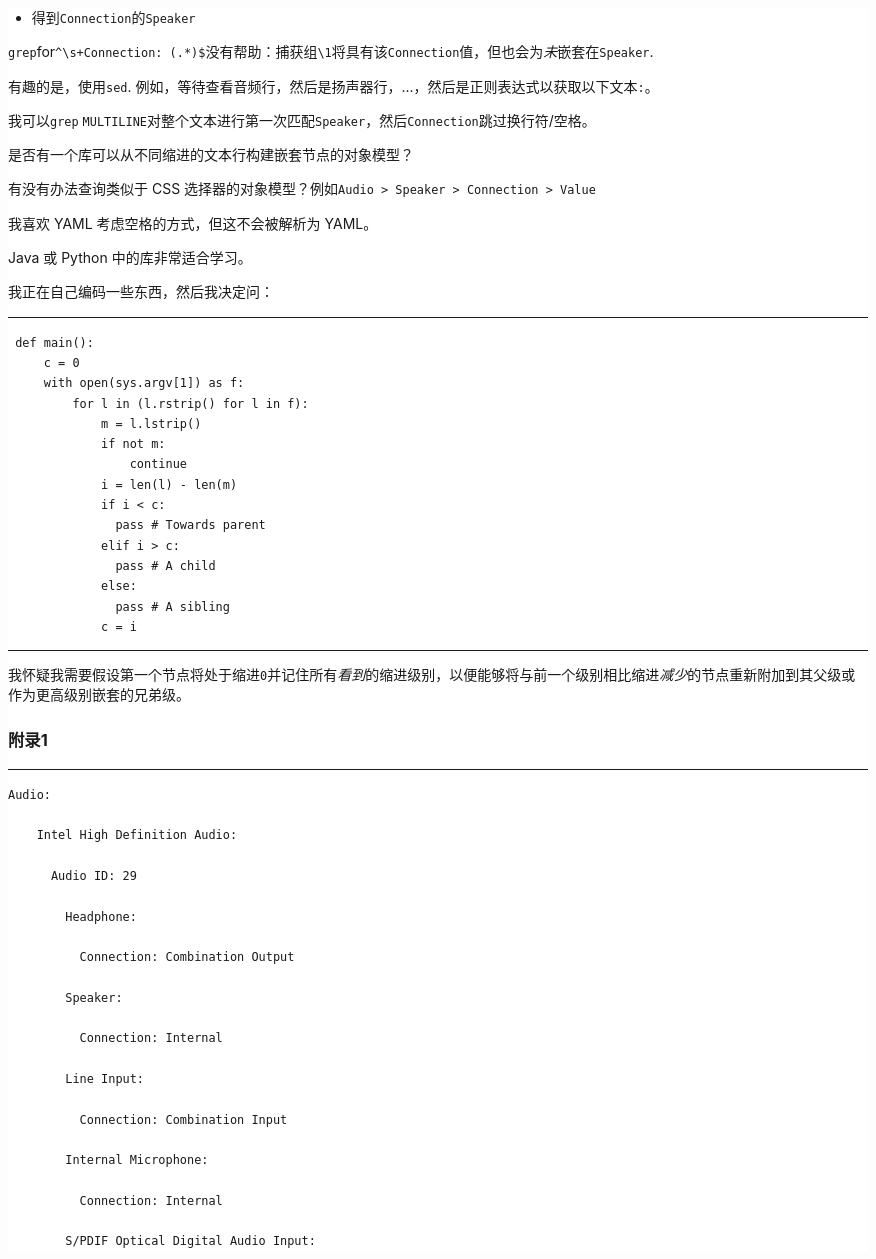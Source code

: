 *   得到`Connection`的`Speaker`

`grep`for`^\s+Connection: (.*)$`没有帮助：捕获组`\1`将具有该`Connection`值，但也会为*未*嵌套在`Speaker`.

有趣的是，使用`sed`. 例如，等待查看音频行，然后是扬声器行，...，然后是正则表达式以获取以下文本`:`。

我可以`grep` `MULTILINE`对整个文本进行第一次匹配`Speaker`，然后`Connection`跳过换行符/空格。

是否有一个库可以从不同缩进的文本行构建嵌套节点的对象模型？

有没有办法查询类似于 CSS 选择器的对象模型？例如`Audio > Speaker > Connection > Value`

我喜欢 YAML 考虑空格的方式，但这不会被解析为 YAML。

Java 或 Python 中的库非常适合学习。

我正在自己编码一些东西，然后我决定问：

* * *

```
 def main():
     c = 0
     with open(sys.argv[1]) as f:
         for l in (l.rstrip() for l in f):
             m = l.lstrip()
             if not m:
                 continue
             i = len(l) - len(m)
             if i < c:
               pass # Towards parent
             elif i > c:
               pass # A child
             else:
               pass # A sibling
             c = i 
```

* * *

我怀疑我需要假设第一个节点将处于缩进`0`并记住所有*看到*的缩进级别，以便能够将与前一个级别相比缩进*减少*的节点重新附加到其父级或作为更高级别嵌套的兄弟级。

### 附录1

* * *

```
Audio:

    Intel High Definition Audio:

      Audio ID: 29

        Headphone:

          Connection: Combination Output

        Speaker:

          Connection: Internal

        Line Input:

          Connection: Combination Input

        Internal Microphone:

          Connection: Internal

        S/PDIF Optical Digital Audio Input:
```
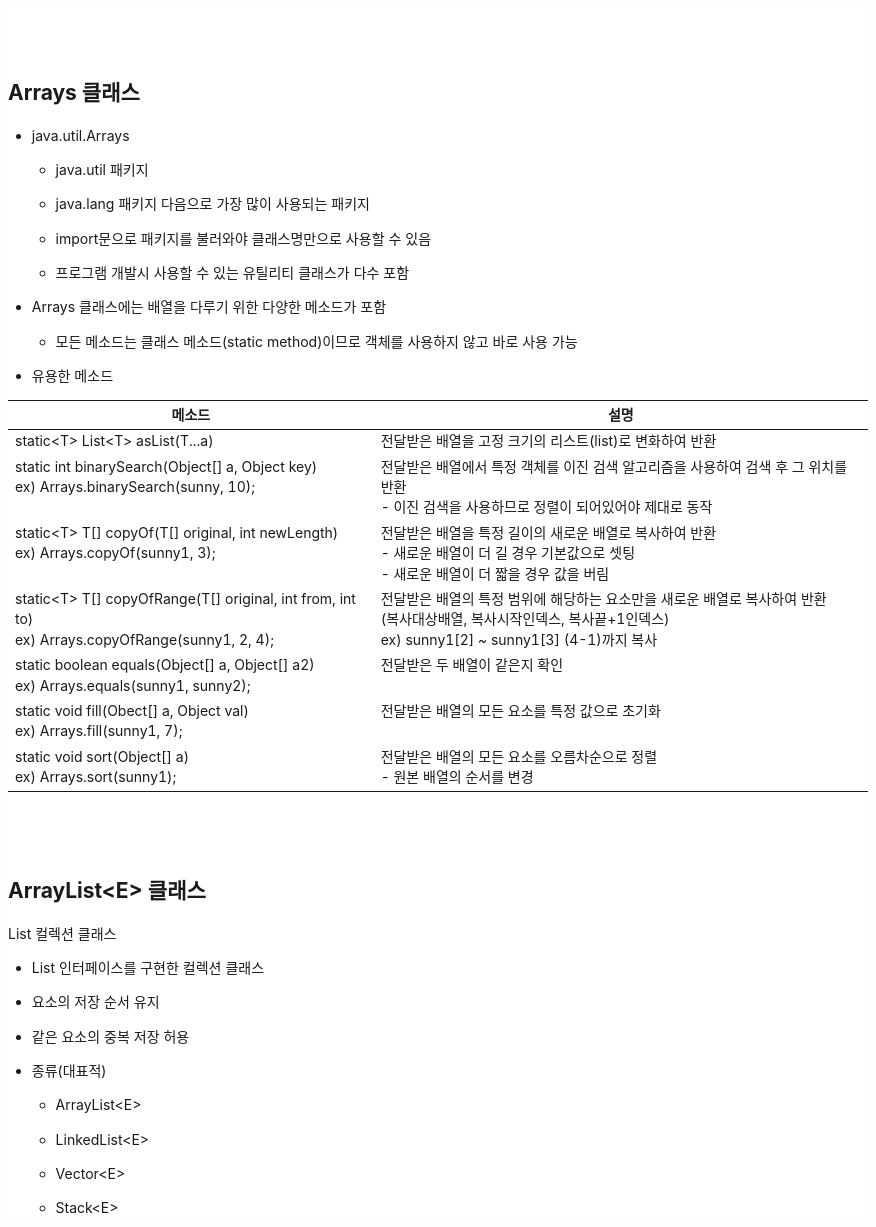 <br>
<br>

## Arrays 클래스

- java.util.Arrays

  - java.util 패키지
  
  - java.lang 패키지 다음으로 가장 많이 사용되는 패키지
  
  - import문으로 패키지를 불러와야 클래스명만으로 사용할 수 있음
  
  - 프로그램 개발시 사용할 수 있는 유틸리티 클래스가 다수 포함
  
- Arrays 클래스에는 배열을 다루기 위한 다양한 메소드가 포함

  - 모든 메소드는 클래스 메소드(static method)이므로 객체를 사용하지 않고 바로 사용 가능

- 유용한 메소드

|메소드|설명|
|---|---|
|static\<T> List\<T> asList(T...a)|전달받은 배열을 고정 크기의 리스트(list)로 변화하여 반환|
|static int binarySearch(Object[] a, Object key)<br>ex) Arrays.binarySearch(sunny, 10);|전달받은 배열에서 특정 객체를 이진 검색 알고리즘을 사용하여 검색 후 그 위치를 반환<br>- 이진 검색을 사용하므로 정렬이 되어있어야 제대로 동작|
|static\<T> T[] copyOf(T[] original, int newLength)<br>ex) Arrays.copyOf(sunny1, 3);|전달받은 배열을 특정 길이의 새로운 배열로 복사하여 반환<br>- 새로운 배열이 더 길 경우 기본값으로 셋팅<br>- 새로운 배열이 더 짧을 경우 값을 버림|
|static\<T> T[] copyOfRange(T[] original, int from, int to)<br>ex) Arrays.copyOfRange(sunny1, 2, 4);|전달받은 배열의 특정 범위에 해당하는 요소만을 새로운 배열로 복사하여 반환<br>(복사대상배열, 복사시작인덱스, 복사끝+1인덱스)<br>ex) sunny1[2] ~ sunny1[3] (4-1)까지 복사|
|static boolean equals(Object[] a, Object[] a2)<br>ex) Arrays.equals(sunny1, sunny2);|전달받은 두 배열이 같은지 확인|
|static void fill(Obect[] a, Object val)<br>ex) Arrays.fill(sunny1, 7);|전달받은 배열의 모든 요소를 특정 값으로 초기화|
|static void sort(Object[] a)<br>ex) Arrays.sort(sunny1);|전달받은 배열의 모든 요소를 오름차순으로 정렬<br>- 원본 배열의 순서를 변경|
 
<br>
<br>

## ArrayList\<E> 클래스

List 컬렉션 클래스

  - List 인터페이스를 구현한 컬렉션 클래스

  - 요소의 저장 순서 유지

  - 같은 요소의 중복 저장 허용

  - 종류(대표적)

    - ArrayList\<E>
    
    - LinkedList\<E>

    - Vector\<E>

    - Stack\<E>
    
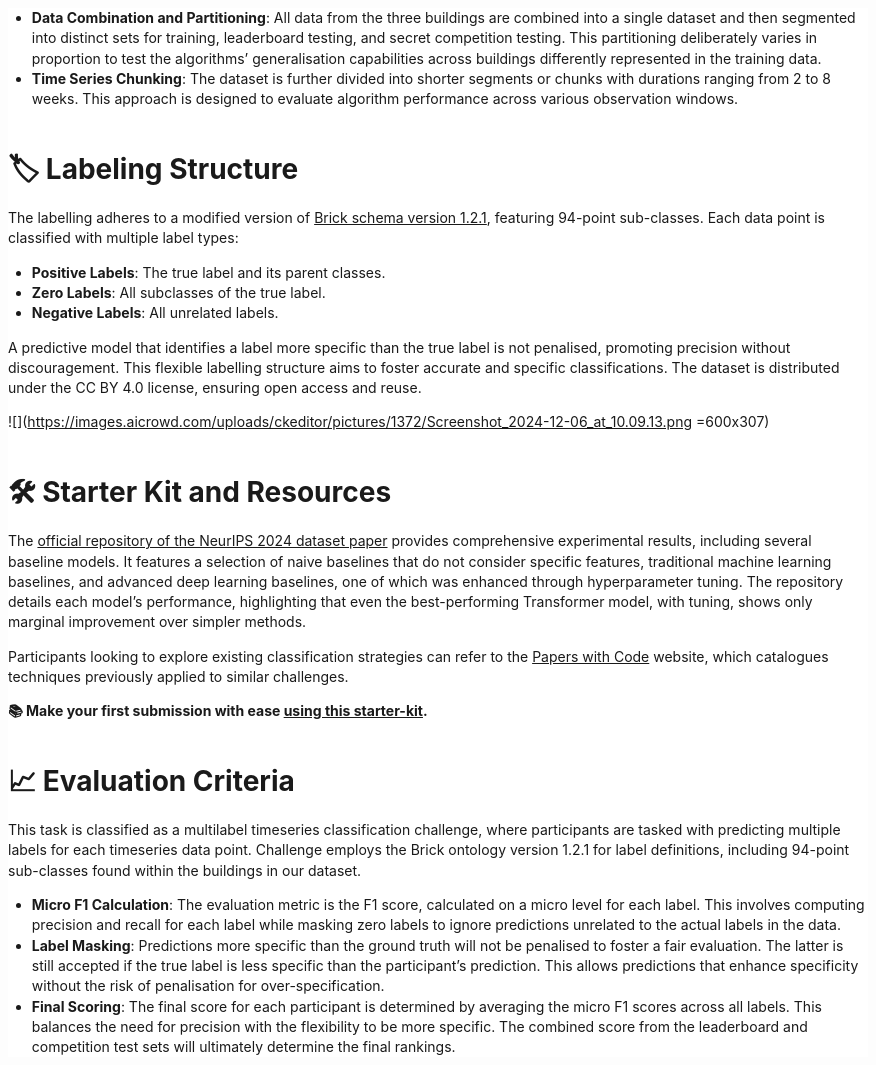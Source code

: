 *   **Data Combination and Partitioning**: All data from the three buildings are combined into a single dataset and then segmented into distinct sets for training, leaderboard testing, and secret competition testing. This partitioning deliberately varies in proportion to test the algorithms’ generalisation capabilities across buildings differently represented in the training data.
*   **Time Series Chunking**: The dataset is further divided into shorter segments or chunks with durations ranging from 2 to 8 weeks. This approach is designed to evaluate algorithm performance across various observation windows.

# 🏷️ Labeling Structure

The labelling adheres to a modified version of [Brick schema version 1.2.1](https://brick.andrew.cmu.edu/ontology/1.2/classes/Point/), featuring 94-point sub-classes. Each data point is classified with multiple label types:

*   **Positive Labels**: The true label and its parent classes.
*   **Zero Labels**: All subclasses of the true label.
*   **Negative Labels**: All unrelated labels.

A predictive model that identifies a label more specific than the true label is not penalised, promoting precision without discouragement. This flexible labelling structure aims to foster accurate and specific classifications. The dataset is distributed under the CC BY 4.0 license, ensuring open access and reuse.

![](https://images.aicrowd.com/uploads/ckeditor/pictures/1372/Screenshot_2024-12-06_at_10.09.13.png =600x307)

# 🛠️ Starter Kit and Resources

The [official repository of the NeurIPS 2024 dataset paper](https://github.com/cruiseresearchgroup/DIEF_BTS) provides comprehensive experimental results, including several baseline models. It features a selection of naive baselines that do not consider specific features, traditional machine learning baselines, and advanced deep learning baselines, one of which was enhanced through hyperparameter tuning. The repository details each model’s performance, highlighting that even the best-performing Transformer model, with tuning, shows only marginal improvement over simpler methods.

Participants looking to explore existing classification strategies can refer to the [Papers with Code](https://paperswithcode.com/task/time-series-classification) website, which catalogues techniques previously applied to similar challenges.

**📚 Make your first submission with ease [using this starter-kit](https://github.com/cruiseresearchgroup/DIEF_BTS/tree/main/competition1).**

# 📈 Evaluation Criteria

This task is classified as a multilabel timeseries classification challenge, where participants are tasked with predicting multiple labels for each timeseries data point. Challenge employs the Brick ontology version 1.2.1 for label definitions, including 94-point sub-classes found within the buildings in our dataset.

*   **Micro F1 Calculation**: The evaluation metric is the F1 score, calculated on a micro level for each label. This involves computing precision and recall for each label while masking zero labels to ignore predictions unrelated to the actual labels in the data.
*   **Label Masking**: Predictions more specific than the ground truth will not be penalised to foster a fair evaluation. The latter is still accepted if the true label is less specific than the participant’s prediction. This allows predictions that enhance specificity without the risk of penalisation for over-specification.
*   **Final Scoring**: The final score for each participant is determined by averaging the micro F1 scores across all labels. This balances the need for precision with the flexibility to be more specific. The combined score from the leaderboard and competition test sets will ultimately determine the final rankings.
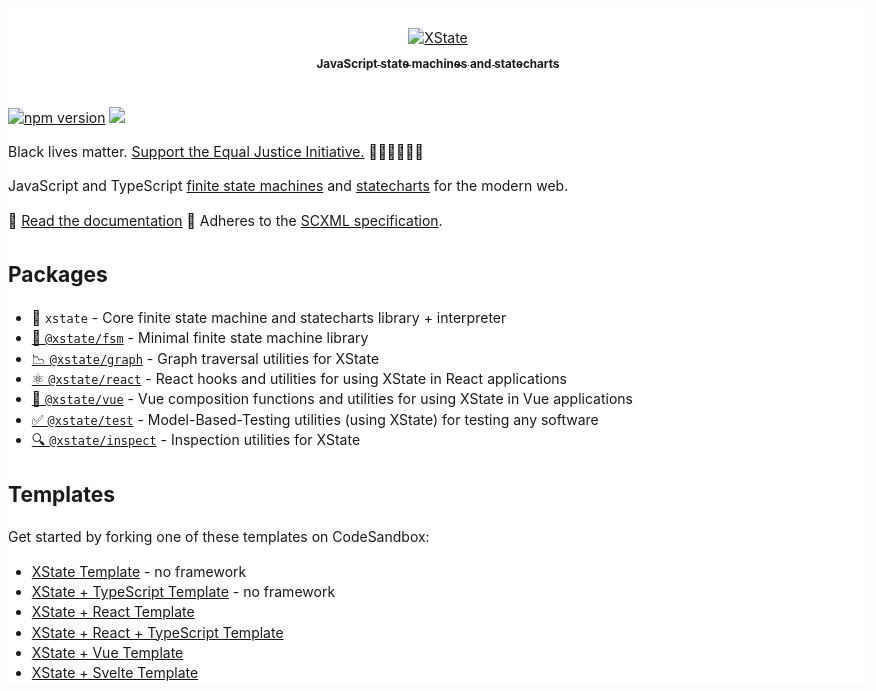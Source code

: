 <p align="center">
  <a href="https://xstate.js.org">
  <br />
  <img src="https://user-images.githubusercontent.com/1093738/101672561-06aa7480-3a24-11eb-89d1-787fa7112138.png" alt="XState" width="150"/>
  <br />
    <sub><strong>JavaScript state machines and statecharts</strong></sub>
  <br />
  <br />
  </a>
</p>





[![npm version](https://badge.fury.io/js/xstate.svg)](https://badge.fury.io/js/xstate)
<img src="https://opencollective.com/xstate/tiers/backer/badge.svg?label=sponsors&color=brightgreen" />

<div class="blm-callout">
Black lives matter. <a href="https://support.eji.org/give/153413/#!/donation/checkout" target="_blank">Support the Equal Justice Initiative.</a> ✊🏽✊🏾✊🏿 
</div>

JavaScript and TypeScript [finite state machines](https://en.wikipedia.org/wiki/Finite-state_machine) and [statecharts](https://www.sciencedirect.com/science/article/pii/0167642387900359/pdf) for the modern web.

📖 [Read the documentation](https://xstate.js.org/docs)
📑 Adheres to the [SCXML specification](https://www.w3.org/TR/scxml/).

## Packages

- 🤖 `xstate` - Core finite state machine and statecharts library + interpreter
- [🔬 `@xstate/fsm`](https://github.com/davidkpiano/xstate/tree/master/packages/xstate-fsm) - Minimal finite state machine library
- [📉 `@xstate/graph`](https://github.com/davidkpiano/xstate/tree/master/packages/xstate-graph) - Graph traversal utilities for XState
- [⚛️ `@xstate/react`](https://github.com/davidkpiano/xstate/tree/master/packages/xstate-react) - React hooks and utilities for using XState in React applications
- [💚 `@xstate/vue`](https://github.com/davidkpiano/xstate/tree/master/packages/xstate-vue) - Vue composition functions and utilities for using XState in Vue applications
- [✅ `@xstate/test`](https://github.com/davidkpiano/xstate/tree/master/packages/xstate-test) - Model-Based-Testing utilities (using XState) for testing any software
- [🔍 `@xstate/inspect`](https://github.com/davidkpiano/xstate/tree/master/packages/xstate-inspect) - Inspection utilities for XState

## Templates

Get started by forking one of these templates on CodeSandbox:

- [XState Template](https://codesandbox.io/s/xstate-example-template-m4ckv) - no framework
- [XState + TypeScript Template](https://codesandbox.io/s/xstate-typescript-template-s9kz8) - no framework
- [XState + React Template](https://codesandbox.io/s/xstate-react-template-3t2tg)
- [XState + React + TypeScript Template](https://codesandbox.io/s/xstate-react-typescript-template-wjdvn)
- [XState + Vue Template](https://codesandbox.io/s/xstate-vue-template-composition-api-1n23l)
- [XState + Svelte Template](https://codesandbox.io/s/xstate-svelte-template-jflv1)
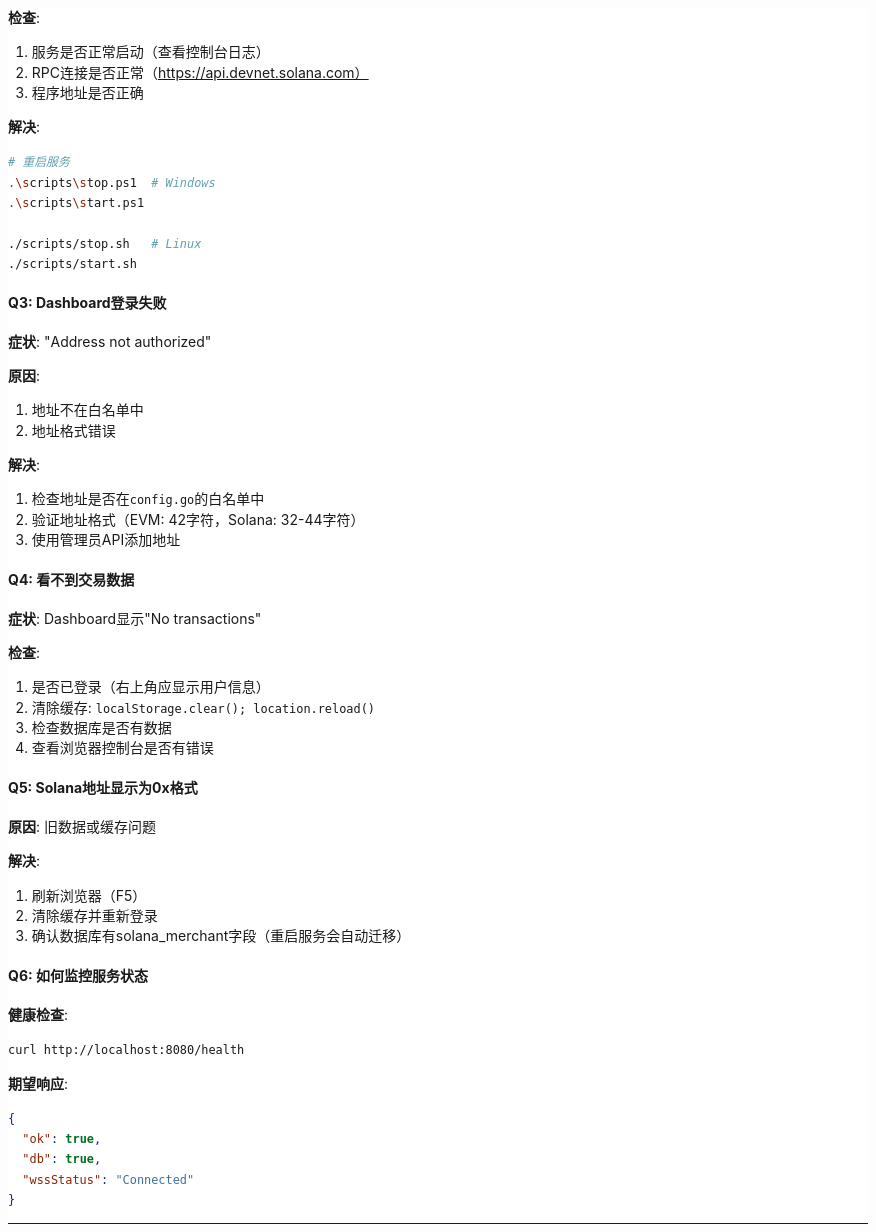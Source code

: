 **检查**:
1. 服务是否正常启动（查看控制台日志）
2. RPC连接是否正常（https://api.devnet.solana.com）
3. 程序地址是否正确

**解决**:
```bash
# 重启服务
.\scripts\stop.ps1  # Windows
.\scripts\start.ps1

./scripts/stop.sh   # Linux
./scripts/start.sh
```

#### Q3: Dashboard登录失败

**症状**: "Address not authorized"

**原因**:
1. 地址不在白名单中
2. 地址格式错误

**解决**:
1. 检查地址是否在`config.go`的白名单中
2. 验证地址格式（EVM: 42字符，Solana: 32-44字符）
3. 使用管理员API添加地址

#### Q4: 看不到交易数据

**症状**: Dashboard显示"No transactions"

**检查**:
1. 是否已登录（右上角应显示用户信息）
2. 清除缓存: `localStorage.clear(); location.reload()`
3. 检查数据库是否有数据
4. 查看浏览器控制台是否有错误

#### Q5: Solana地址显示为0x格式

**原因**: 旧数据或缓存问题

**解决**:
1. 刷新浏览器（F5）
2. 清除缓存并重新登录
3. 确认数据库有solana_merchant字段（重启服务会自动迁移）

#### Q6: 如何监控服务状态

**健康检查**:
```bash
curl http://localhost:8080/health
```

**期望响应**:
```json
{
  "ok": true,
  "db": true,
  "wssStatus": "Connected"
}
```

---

━━━━━━━━━━━━━━━━

Your objective:
All that is wanted is the stretch of lines above from the one containing "The [official repository" through the one containing "# 📈 Evaluation Criteria", duplicated exactly.

Exercise solution:
The [official repository of the NeurIPS 2024 dataset paper](https://github.com/cruiseresearchgroup/DIEF_BTS) provides comprehensive experimental results, including several baseline models. It features a selection of naive baselines that do not consider specific features, traditional machine learning baselines, and advanced deep learning baselines, one of which was enhanced through hyperparameter tuning. The repository details each model’s performance, highlighting that even the best-performing Transformer model, with tuning, shows only marginal improvement over simpler methods.

Participants looking to explore existing classification strategies can refer to the [Papers with Code](https://paperswithcode.com/task/time-series-classification) website, which catalogues techniques previously applied to similar challenges.

**📚 Make your first submission with ease [using this starter-kit](https://github.com/cruiseresearchgroup/DIEF_BTS/tree/main/competition1).**

# 📈 Evaluation Criteria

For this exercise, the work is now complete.